Legalize Unpermitted ADUs Built Before 2020 — Without Penalties
Expanded California's amnesty program: unpermitted ADUs built before January 1, 2020 can be permitted without penalties or full code compliance requirements. Only health and safety standards must be met. No extra fees or penalties allowed. A confidential pre-inspection option protects homeowners before they formally apply.
Key Provisions
Applies to unpermitted ADUs built before January 1, 2020
Cities cannot deny permit applications solely because the unit was built without permits
Only needs to meet health and safety standards — full modern building code compliance is not required
No penalties or additional fees may be charged
Confidential pre-inspection: Homeowners can hire a licensed contractor to inspect the unit before formally applying — without triggering code enforcement action. This lets you understand what fixes are needed before committing to the process.
Homeowners with an unpermitted garage conversion or backyard cottage can now legalize it — which means they can include it in rental income calculations for financing purposes, add it to the appraised home value, and rent it legally. The confidential pre-inspection option significantly reduces the risk of starting this process. Very common situation in LA, the Bay Area, and San Diego.
Coastal Commission Must Publish ADU Guidance for Coastal Cities by July 2026
Required the California Coastal Commission and HCD to jointly develop and publish clear guidance for coastal cities on how to update their Local Coastal Programs to streamline ADU and JADU approvals. Published guidance due July 1, 2026.
Context
Building ADUs in California's coastal zones (Malibu, Santa Monica, Venice, Laguna Beach, Coronado, and other coastal communities) has historically been significantly more complicated due to California Coastal Act requirements. SB 1077 requires the Coastal Commission to publish clear guidance for these cities before July 1, 2026. At least one public workshop must be held before the guidance is finalized. AB 462 (2025) has already added 60-day permit timelines for coastal ADUs — SB 1077 will build on that.

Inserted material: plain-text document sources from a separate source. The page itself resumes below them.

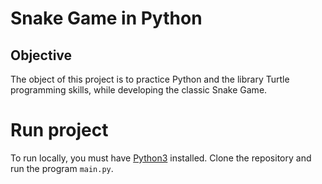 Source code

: # Snake Game in Python

## Objective

The object of this project is to practice Python and the library Turtle programming skills, while developing the classic Snake Game.

# Run project

To run locally, you must have [Python3](https://www.python.org/downloads/) installed. Clone the repository and run the program `main.py`.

For clients in coastal communities: the process is actively improving. AB 462 already created faster timelines and eliminated Coastal Commission appeals. The broader SB 1077 guidance (due July 2026) will provide cities with a clear roadmap to further streamline their processes. Now is a good time to begin planning a coastal ADU project — the regulatory environment has improved dramatically since 2024.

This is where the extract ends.